TASK TO CARRY OUT: Below are the entries; tally the lines holding the string "exists" and give only that figure.

DATA SECTION:
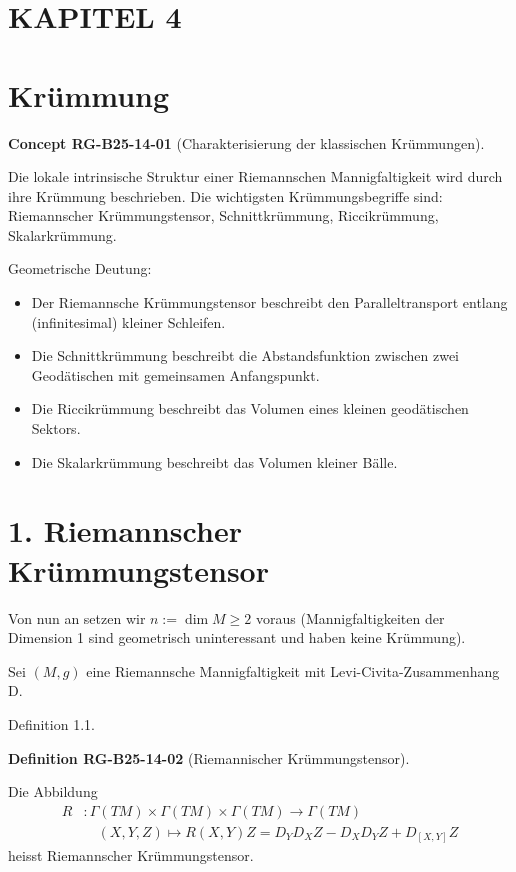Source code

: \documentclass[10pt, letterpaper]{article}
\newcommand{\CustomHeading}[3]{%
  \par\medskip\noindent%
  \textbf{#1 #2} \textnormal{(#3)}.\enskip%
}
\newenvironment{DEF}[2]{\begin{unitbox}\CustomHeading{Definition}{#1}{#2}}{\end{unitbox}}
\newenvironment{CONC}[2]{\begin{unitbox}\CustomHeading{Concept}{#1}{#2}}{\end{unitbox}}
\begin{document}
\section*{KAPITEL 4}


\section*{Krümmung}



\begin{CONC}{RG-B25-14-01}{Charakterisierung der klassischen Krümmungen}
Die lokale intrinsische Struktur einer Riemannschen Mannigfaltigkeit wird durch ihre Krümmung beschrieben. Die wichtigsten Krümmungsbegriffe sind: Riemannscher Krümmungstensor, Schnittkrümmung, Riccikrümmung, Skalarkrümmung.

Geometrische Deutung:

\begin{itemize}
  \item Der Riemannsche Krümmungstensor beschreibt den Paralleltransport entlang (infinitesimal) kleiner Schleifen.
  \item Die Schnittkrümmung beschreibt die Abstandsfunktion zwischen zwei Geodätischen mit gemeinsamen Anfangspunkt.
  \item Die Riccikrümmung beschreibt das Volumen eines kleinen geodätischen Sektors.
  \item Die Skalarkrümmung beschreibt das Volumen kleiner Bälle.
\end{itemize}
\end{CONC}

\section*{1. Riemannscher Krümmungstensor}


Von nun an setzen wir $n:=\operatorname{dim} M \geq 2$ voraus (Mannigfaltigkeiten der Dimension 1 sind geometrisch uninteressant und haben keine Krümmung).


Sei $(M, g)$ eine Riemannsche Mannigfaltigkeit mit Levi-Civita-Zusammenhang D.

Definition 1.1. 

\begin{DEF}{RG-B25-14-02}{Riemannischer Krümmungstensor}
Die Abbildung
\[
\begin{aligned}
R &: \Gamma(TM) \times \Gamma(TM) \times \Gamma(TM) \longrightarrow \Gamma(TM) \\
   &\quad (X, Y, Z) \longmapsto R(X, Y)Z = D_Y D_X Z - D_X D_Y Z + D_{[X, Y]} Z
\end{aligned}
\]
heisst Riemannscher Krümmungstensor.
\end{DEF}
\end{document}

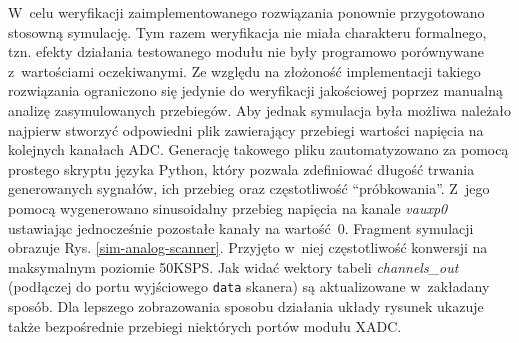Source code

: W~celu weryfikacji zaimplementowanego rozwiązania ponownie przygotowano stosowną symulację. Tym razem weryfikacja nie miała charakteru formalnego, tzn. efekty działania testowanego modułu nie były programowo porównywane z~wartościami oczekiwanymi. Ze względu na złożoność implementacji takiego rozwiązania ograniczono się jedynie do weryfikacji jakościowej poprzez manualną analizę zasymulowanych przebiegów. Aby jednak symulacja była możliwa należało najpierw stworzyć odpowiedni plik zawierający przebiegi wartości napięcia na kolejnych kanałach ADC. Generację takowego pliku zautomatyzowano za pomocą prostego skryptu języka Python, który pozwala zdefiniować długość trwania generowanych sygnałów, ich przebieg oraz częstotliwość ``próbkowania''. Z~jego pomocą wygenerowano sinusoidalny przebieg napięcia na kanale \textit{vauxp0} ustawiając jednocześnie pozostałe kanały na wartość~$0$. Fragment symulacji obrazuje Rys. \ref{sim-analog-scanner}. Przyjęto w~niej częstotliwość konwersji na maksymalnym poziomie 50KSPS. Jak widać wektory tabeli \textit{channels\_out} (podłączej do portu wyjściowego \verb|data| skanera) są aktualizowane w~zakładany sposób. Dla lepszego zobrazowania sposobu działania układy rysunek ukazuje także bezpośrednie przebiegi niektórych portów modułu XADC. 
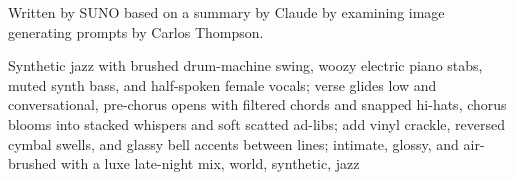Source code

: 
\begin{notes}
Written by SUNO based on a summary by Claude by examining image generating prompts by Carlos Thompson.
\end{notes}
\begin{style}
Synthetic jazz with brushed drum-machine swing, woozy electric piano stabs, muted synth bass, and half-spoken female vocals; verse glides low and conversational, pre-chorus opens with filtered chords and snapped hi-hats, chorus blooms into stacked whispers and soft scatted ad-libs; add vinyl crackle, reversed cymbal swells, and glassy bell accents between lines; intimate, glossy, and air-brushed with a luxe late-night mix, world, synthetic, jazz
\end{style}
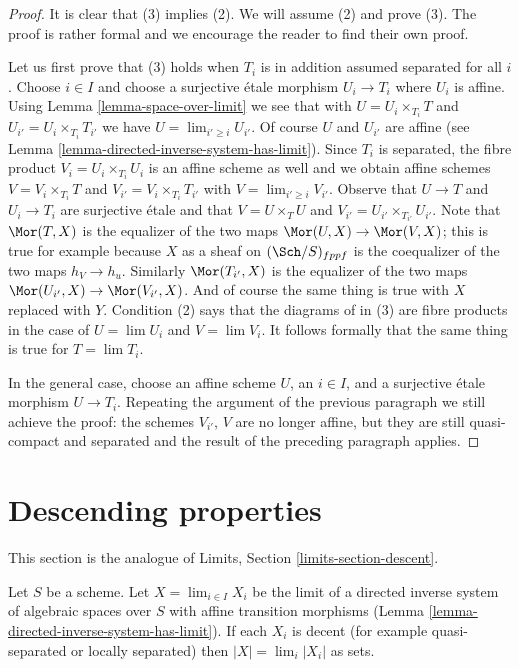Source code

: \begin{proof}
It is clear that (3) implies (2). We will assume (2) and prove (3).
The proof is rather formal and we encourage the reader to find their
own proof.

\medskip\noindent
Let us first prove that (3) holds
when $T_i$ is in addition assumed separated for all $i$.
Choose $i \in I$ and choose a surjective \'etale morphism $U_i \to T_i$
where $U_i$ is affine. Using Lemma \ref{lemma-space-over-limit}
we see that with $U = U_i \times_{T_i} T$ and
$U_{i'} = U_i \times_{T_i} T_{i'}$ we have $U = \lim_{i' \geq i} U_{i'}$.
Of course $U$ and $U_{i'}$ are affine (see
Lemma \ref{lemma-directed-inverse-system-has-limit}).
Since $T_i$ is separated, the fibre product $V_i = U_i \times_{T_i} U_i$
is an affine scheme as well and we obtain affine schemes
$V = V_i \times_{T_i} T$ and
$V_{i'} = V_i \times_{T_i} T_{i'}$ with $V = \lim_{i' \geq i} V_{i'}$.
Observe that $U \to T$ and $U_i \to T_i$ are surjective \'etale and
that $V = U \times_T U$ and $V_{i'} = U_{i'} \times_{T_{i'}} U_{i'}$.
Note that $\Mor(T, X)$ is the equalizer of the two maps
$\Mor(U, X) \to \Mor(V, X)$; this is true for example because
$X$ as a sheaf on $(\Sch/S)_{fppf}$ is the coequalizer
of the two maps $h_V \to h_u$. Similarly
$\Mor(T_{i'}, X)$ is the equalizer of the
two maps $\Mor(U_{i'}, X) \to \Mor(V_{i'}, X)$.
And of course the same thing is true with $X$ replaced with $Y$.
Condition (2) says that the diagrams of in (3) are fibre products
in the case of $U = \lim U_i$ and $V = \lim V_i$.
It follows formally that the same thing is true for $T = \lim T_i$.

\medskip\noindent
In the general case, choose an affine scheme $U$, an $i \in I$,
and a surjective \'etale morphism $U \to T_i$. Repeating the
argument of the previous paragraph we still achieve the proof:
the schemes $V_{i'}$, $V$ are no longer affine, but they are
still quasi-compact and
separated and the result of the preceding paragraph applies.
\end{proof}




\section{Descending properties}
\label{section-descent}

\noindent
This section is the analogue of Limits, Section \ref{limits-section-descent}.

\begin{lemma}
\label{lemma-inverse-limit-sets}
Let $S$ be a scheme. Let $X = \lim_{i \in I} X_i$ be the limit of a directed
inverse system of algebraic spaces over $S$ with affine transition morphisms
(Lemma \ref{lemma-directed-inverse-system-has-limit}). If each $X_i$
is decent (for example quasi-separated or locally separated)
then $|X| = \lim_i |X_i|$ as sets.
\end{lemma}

---

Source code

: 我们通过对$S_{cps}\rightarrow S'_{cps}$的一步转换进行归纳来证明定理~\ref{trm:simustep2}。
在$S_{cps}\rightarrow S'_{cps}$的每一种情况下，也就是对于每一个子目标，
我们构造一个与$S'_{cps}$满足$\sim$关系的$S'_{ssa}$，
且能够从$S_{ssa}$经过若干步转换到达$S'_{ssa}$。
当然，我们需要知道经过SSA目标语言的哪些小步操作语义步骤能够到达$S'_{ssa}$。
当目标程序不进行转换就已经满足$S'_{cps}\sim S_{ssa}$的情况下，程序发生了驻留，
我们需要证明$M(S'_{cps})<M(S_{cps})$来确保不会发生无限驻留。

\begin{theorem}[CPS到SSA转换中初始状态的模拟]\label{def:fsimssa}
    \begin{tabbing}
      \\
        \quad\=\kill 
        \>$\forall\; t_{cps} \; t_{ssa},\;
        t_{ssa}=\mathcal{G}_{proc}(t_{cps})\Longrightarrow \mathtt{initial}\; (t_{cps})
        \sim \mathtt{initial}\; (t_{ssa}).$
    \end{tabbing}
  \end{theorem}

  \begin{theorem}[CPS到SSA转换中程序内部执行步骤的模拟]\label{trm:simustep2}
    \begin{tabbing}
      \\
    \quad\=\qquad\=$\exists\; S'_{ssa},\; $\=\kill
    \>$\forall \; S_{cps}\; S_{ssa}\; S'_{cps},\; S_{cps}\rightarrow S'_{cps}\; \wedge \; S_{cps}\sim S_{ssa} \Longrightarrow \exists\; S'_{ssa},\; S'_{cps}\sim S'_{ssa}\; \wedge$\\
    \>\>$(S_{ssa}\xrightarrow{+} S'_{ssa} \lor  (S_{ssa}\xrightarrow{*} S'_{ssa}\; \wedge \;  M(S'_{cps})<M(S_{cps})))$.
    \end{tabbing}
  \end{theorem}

---

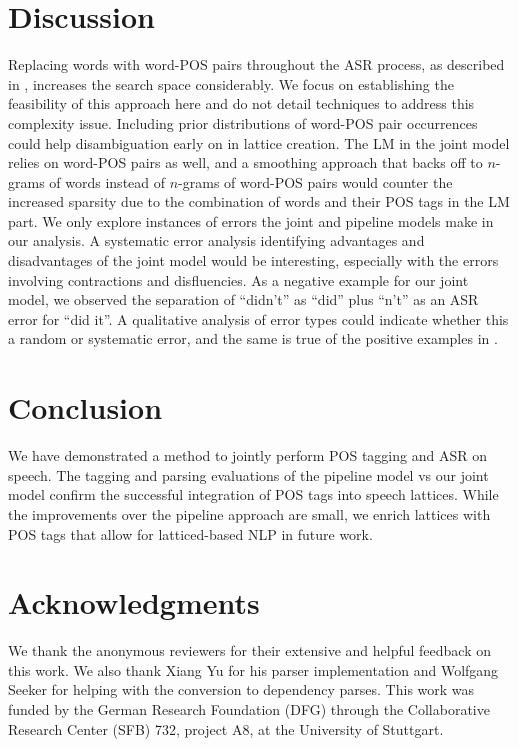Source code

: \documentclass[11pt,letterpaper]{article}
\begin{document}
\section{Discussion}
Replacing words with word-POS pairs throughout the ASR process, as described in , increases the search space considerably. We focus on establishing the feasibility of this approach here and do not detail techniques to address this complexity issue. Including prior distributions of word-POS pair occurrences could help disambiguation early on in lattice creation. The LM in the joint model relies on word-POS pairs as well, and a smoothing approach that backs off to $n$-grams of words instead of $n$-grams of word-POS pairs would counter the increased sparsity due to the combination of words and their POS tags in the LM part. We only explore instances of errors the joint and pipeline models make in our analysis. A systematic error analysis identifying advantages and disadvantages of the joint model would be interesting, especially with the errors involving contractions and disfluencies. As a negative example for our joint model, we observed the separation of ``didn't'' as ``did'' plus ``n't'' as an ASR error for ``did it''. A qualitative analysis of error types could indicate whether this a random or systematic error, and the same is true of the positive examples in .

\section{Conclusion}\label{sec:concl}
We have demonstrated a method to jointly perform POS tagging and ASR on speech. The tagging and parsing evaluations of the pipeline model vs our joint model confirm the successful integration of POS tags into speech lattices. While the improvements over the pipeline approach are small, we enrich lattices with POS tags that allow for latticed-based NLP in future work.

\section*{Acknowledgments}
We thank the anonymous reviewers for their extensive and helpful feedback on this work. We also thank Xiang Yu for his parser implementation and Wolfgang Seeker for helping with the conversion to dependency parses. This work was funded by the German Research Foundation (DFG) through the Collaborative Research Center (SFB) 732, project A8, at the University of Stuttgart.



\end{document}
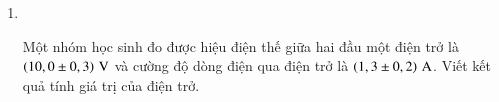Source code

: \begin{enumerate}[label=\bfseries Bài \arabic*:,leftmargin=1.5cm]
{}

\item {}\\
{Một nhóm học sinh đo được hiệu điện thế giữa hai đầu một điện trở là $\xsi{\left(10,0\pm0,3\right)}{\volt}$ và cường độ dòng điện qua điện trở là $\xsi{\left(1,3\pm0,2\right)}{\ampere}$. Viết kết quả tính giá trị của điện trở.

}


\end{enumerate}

RESULT BELOW: 2